───── Data excerpts ─────

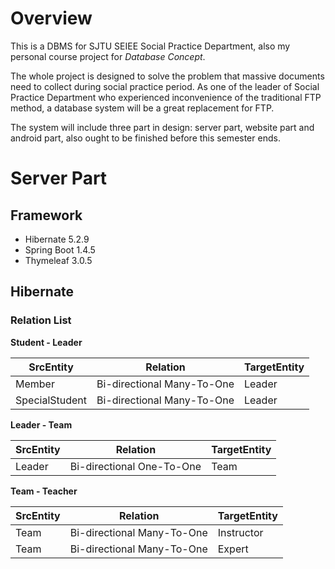 # Overview

This is a DBMS for SJTU SEIEE Social Practice Department, also my personal course project for *Database Concept*. 

The whole project is designed to solve the problem that massive documents need to collect during social practice period. As one of the leader of Social Practice Department who experienced inconvenience of the traditional FTP method, a database system will be a great replacement for FTP.

The system will include three part in design: server part, website part and android part, also ought to be finished before this semester ends.

# Server Part

## Framework

- Hibernate 5.2.9
- Spring Boot 1.4.5
- Thymeleaf 3.0.5

## Hibernate

### Relation List

**Student - Leader**

| SrcEntity      | Relation                   | TargetEntity |
| -------------- | -------------------------- | ------------ |
| Member         | Bi-directional Many-To-One | Leader       |
| SpecialStudent | Bi-directional Many-To-One | Leader       |

**Leader - Team**

| SrcEntity | Relation                  | TargetEntity |
| --------- | ------------------------- | ------------ |
| Leader    | Bi-directional One-To-One | Team         |

**Team - Teacher**

| SrcEntity | Relation                   | TargetEntity |
| --------- | -------------------------- | ------------ |
| Team      | Bi-directional Many-To-One | Instructor   |
| Team      | Bi-directional Many-To-One | Expert       |

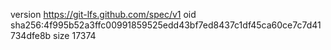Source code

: version https://git-lfs.github.com/spec/v1
oid sha256:4f995b52a3ffc00991859525edd43bf7ed8437c1df45ca60ce7c7d41734dfe8b
size 17374
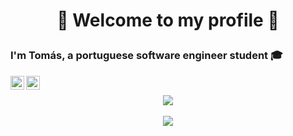 # <p align="center">👋 Welcome to my profile 👋</p>

### I'm Tomás, a portuguese software engineer student 🎓

<a href="https://twitter.com/tomaslopes_dev">
  <img align="left" alt="Tomás Lopes | Twitter" width="22px" src="https://cdn.jsdelivr.net/npm/simple-icons@v3/icons/twitter.svg" />
</a>
<a href="https://www.linkedin.com/in/tom%C3%A1s-lopes-021907172/">
  <img align="left" alt="Tomás Lopes | Linkedin" width="22px" src="https://cdn.jsdelivr.net/npm/simple-icons@v3/icons/linkedin.svg" />
</a>

<br/>

<p align=center>
  <img src="https://github-readme-stats.vercel.app/api?username=tomas050302&count_private=true&show_icons=true&theme=tokyonight&hide=contribs,prs" />
  <br />
  <br />
  <img src="https://github-readme-stats.vercel.app/api/top-langs/?username=tomas050302&layout=compact&theme=tokyonight&langs_count=6" />
</p>
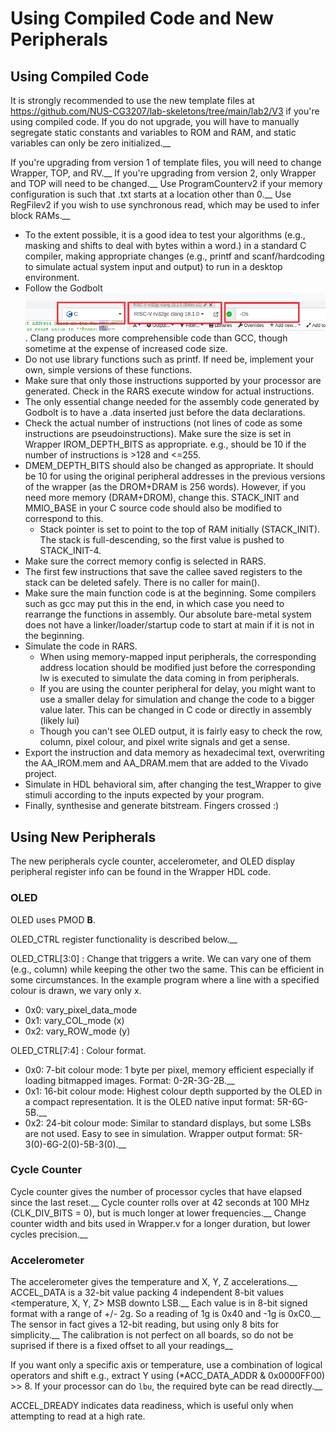 
# Using Compiled Code and New Peripherals

## Using Compiled Code

It is strongly recommended to use the new template files at https://github.com/NUS-CG3207/lab-skeletons/tree/main/lab2/V3 if you're using compiled code. If you do not upgrade, you will have to manually segregate static constants and variables to ROM and RAM, and static variables can only be zero initialized.__

If you're upgrading from version 1 of template files, you will need to change Wrapper, TOP, and RV.__ 
If you're upgrading from version 2, only Wrapper and TOP will need to be changed.__
Use ProgramCounterv2 if  your memory configuration is such that .txt starts at a location other than 0.__
Use RegFilev2 if you wish to use synchronous read, which may be used to infer block RAMs.__

* To the extent possible, it is a good idea to test your algorithms (e.g., masking and shifts to deal with bytes within a word.) in a standard C compiler, making appropriate changes (e.g., printf and scanf/hardcoding to simulate actual system input and output) to run in a desktop environment.
* Follow the Godbolt ![Settings](godbolt.png). Clang produces more comprehensible code than GCC, though sometime at the expense of increased code size.
* Do not use library functions such as printf. If need be, implement your own, simple versions of these functions.
* Make sure that only those instructions supported by your processor are generated. Check in the RARS execute window for actual instructions.
* The only essential change needed for the assembly code generated by Godbolt is to have a .data inserted just before the data declarations.
* Check the actual number of instructions (not lines of code as some instructions are pseudoinstructions). Make sure the size is set in Wrapper IROM_DEPTH_BITS as appropriate. e.g., should be 10 if the number of instructions is >128 and <=255.
* DMEM_DEPTH_BITS should also be changed as appropriate. It should be 10 for using the original peripheral addresses in the previous versions of the wrapper (as the DROM+DRAM is 256 words). However, if you need more memory (DRAM+DROM), change this. STACK_INIT and MMIO_BASE in your C source code should also be modified to correspond to this.
    * Stack pointer is set to point to the top of RAM initially (STACK_INIT). The stack is full-descending, so the first value is pushed to STACK_INIT-4.
* Make sure the correct memory config is selected in RARS.
* The first few instructions that save the callee saved registers to the stack can be deleted safely. There is no caller for main().
* Make sure the main function code is at the beginning. Some compilers such as gcc may put this in the end, in which case you need to rearrange the functions in assembly. Our absolute bare-metal system does not have a linker/loader/startup code to start at main if it is not in the beginning.
* Simulate the code in RARS.
    * When using memory-mapped input peripherals, the corresponding address location should be modified just before the corresponding lw is executed to simulate the data coming in from peripherals.
    * If you are using the counter peripheral for delay, you might want to use a smaller delay for simulation and change the code to a bigger value later. This can be changed in C code or directly in assembly (likely lui)
    * Though you can't see OLED output, it is fairly easy to check the row, column, pixel colour, and pixel write signals and get a sense.
* Export the instruction and data memory as hexadecimal text, overwriting the AA_IROM.mem and AA_DRAM.mem that are added to the Vivado project.
* Simulate in HDL behavioral sim, after changing the test_Wrapper to give stimuli according to the inputs expected by your program.
* Finally, synthesise and generate bitstream. Fingers crossed :)

## Using New Peripherals

The new peripherals cycle counter, accelerometer, and OLED display peripheral register info can be found in the Wrapper HDL code. 

### OLED
OLED uses PMOD **B**.

OLED_CTRL register functionality is described below.__

OLED_CTRL[3:0] : Change that triggers a write. We can vary one of them (e.g., column) while keeping the other two the same. This can be efficient in some circumstances. In the example program where a line with a specified colour is drawn, we vary only x. 
* 0x0: vary_pixel_data_mode
* 0x1: vary_COL_mode (x)
* 0x2: vary_ROW_mode (y)

OLED_CTRL[7:4] : Colour format.
* 0x0: 7-bit colour mode: 1 byte per pixel, memory efficient especially if loading bitmapped images. Format: 0-2R-3G-2B.__
* 0x1: 16-bit colour mode: Highest colour depth supported by the OLED in a compact representation. It is the OLED native input format: 5R-6G-5B.__
* 0x2: 24-bit colour mode: Similar to standard displays, but some LSBs are not used. Easy to see in simulation. Wrapper output format: 5R-3(0)-6G-2(0)-5B-3(0).__


### Cycle Counter
Cycle counter gives the number of processor cycles that have elapsed since the last reset.__
Cycle counter rolls over at 42 seconds at 100 MHz (CLK_DIV_BITS = 0), but is much longer at lower frequencies.__
Change counter width and bits used in Wrapper.v for a longer duration, but lower cycles precision.__

### Accelerometer
The accelerometer gives the temperature and X, Y, Z accelerations.__
ACCEL_DATA is a 32-bit value packing 4 independent 8-bit values <temperature, X, Y, Z> MSB downto LSB.__
Each value is in 8-bit signed format with a range of +/- 2g. So a reading of 1g is 0x40 and -1g is 0xC0.__
The sensor in fact gives a 12-bit reading, but using only 8 bits for simplicity.__
The calibration is not perfect on all boards, so do not be suprised if there is a fixed offset to all your readings__

If you want only a specific axis or temperature, use a combination of logical operators and shift e.g., extract Y using (*ACC_DATA_ADDR & 0x0000FF00) >> 8. If your processor can do `lbu`, the required byte can be read directly.__

ACCEL_DREADY indicates data readiness, which is useful only when attempting to read at a high rate.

─────

*Task prompt:* The entries above are to be restated verbatim, with no pictures carried over.

*Solution:*
 # Overview

This is a DBMS for SJTU SEIEE Social Practice Department, also my personal course project for *Database Concept*. 

The whole project is designed to solve the problem that massive documents need to collect during social practice period. As one of the leader of Social Practice Department who experienced inconvenience of the traditional FTP method, a database system will be a great replacement for FTP.

The system will include three part in design: server part, website part and android part, also ought to be finished before this semester ends.

# Server Part

## Framework

- Hibernate 5.2.9
- Spring Boot 1.4.5
- Thymeleaf 3.0.5

## Hibernate

### Relation List

**Student - Leader**

| SrcEntity      | Relation                   | TargetEntity |
| -------------- | -------------------------- | ------------ |
| Member         | Bi-directional Many-To-One | Leader       |
| SpecialStudent | Bi-directional Many-To-One | Leader       |

**Leader - Team**

| SrcEntity | Relation                  | TargetEntity |
| --------- | ------------------------- | ------------ |
| Leader    | Bi-directional One-To-One | Team         |

**Team - Teacher**

| SrcEntity | Relation                   | TargetEntity |
| --------- | -------------------------- | ------------ |
| Team      | Bi-directional Many-To-One | Instructor   |
| Team      | Bi-directional Many-To-One | Expert       |

Source code

: version https://git-lfs.github.com/spec/v1
oid sha256:4f995b52a3ffc00991859525edd43bf7ed8437c1df45ca60ce7c7d41734dfe8b
size 17374
 # <p align="center">👋 Welcome to my profile 👋</p>

### I'm Tomás, a portuguese software engineer student 🎓

<a href="https://twitter.com/tomaslopes_dev">
  <img align="left" alt="Tomás Lopes | Twitter" width="22px" src="https://cdn.jsdelivr.net/npm/simple-icons@v3/icons/twitter.svg" />
</a>
<a href="https://www.linkedin.com/in/tom%C3%A1s-lopes-021907172/">
  <img align="left" alt="Tomás Lopes | Linkedin" width="22px" src="https://cdn.jsdelivr.net/npm/simple-icons@v3/icons/linkedin.svg" />
</a>

<br/>

<p align=center>
  <img src="https://github-readme-stats.vercel.app/api?username=tomas050302&count_private=true&show_icons=true&theme=tokyonight&hide=contribs,prs" />
  <br />
  <br />
  <img src="https://github-readme-stats.vercel.app/api/top-langs/?username=tomas050302&layout=compact&theme=tokyonight&langs_count=6" />
</p>
# Using Compiled Code and New Peripherals

## Using Compiled Code

It is strongly recommended to use the new template files at https://github.com/NUS-CG3207/lab-skeletons/tree/main/lab2/V3 if you're using compiled code. If you do not upgrade, you will have to manually segregate static constants and variables to ROM and RAM, and static variables can only be zero initialized.__

If you're upgrading from version 1 of template files, you will need to change Wrapper, TOP, and RV.__ 
If you're upgrading from version 2, only Wrapper and TOP will need to be changed.__
Use ProgramCounterv2 if  your memory configuration is such that .txt starts at a location other than 0.__
Use RegFilev2 if you wish to use synchronous read, which may be used to infer block RAMs.__

* To the extent possible, it is a good idea to test your algorithms (e.g., masking and shifts to deal with bytes within a word.) in a standard C compiler, making appropriate changes (e.g., printf and scanf/hardcoding to simulate actual system input and output) to run in a desktop environment.
* Follow the Godbolt ![Settings](godbolt.png). Clang produces more comprehensible code than GCC, though sometime at the expense of increased code size.
* Do not use library functions such as printf. If need be, implement your own, simple versions of these functions.
* Make sure that only those instructions supported by your processor are generated. Check in the RARS execute window for actual instructions.
* The only essential change needed for the assembly code generated by Godbolt is to have a .data inserted just before the data declarations.
* Check the actual number of instructions (not lines of code as some instructions are pseudoinstructions). Make sure the size is set in Wrapper IROM_DEPTH_BITS as appropriate. e.g., should be 10 if the number of instructions is >128 and <=255.
* DMEM_DEPTH_BITS should also be changed as appropriate. It should be 10 for using the original peripheral addresses in the previous versions of the wrapper (as the DROM+DRAM is 256 words). However, if you need more memory (DRAM+DROM), change this. STACK_INIT and MMIO_BASE in your C source code should also be modified to correspond to this.
    * Stack pointer is set to point to the top of RAM initially (STACK_INIT). The stack is full-descending, so the first value is pushed to STACK_INIT-4.
* Make sure the correct memory config is selected in RARS.
* The first few instructions that save the callee saved registers to the stack can be deleted safely. There is no caller for main().
* Make sure the main function code is at the beginning. Some compilers such as gcc may put this in the end, in which case you need to rearrange the functions in assembly. Our absolute bare-metal system does not have a linker/loader/startup code to start at main if it is not in the beginning.
* Simulate the code in RARS.
    * When using memory-mapped input peripherals, the corresponding address location should be modified just before the corresponding lw is executed to simulate the data coming in from peripherals.
    * If you are using the counter peripheral for delay, you might want to use a smaller delay for simulation and change the code to a bigger value later. This can be changed in C code or directly in assembly (likely lui)
    * Though you can't see OLED output, it is fairly easy to check the row, column, pixel colour, and pixel write signals and get a sense.
* Export the instruction and data memory as hexadecimal text, overwriting the AA_IROM.mem and AA_DRAM.mem that are added to the Vivado project.
* Simulate in HDL behavioral sim, after changing the test_Wrapper to give stimuli according to the inputs expected by your program.
* Finally, synthesise and generate bitstream. Fingers crossed :)

## Using New Peripherals

The new peripherals cycle counter, accelerometer, and OLED display peripheral register info can be found in the Wrapper HDL code. 

### OLED
OLED uses PMOD **B**.

OLED_CTRL register functionality is described below.__

OLED_CTRL[3:0] : Change that triggers a write. We can vary one of them (e.g., column) while keeping the other two the same. This can be efficient in some circumstances. In the example program where a line with a specified colour is drawn, we vary only x. 
* 0x0: vary_pixel_data_mode
* 0x1: vary_COL_mode (x)
* 0x2: vary_ROW_mode (y)

OLED_CTRL[7:4] : Colour format.
* 0x0: 7-bit colour mode: 1 byte per pixel, memory efficient especially if loading bitmapped images. Format: 0-2R-3G-2B.__
* 0x1: 16-bit colour mode: Highest colour depth supported by the OLED in a compact representation. It is the OLED native input format: 5R-6G-5B.__
* 0x2: 24-bit colour mode: Similar to standard displays, but some LSBs are not used. Easy to see in simulation. Wrapper output format: 5R-3(0)-6G-2(0)-5B-3(0).__


### Cycle Counter
Cycle counter gives the number of processor cycles that have elapsed since the last reset.__
Cycle counter rolls over at 42 seconds at 100 MHz (CLK_DIV_BITS = 0), but is much longer at lower frequencies.__
Change counter width and bits used in Wrapper.v for a longer duration, but lower cycles precision.__

### Accelerometer
The accelerometer gives the temperature and X, Y, Z accelerations.__
ACCEL_DATA is a 32-bit value packing 4 independent 8-bit values <temperature, X, Y, Z> MSB downto LSB.__
Each value is in 8-bit signed format with a range of +/- 2g. So a reading of 1g is 0x40 and -1g is 0xC0.__
The sensor in fact gives a 12-bit reading, but using only 8 bits for simplicity.__
The calibration is not perfect on all boards, so do not be suprised if there is a fixed offset to all your readings__

If you want only a specific axis or temperature, use a combination of logical operators and shift e.g., extract Y using (*ACC_DATA_ADDR & 0x0000FF00) >> 8. If your processor can do `lbu`, the required byte can be read directly.__

ACCEL_DREADY indicates data readiness, which is useful only when attempting to read at a high rate.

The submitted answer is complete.